Your answer must be a word-for-word copy of the listing, with all pictures excluded.

::::

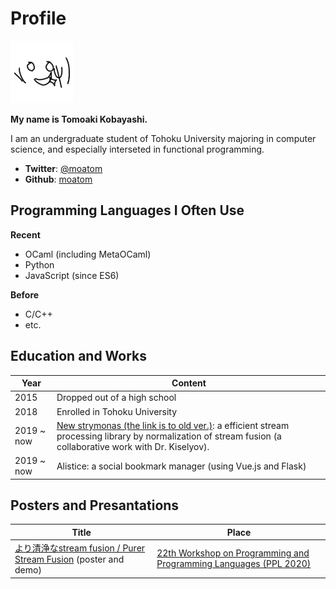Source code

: # Profile

<img src="static/icon.png" alt="icon" width="100" />

**My name is Tomoaki Kobayashi.**

I am an undergraduate student of Tohoku University majoring in computer science, and especially interseted in functional programming.


- **Twitter**: [@moatom](https://twitter.com/moatom)
- **Github**: [moatom](https://github.com/moatom)
<!-- - **Qiita (Japanese)**: [moatom](a) -->


## Programming Languages I Often Use
**Recent**
- OCaml (including MetaOCaml)
- Python
- JavaScript (since ES6)
  
**Before**
- C/C++
- etc.

##  Education and Works
Year| Content
-|-
2015 | Dropped out of a high school
2018 | Enrolled in Tohoku University
2019 ~ now | [New strymonas (the link is to old ver.)](https://strymonas.github.io/): a efficient stream processing library by normalization of stream fusion  (a collaborative work with Dr. Kiselyov).
2019 ~ now | Alistice: a social bookmark manager (using Vue.js and Flask)

<!-- 2019~now | [Alistice](https://alistice.com/): a social bookmark manager (using Vue.js and Flask) -->

## Posters and Presantations
Title|Place
-|-
[より清浄なstream fusion / Purer Stream Fusion](static/ppl2020.pdf) (poster and demo) | [22th Workshop on Programming and Programming Languages (PPL 2020)](https://jssst-ppl.org/workshop/2020/)

<br/>
<br/>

::::

# Expected answer
Source code

: # Profile

<img src="static/icon.png" alt="icon" width="100" />

**My name is Tomoaki Kobayashi.**

I am an undergraduate student of Tohoku University majoring in computer science, and especially interseted in functional programming.


- **Twitter**: [@moatom](https://twitter.com/moatom)
- **Github**: [moatom](https://github.com/moatom)
<!-- - **Qiita (Japanese)**: [moatom](a) -->


## Programming Languages I Often Use
**Recent**
- OCaml (including MetaOCaml)
- Python
- JavaScript (since ES6)
  
**Before**
- C/C++
- etc.

##  Education and Works
Year| Content
-|-
2015 | Dropped out of a high school
2018 | Enrolled in Tohoku University
2019 ~ now | [New strymonas (the link is to old ver.)](https://strymonas.github.io/): a efficient stream processing library by normalization of stream fusion  (a collaborative work with Dr. Kiselyov).
2019 ~ now | Alistice: a social bookmark manager (using Vue.js and Flask)

<!-- 2019~now | [Alistice](https://alistice.com/): a social bookmark manager (using Vue.js and Flask) -->

## Posters and Presantations
Title|Place
-|-
[より清浄なstream fusion / Purer Stream Fusion](static/ppl2020.pdf) (poster and demo) | [22th Workshop on Programming and Programming Languages (PPL 2020)](https://jssst-ppl.org/workshop/2020/)

<br/>
<br/>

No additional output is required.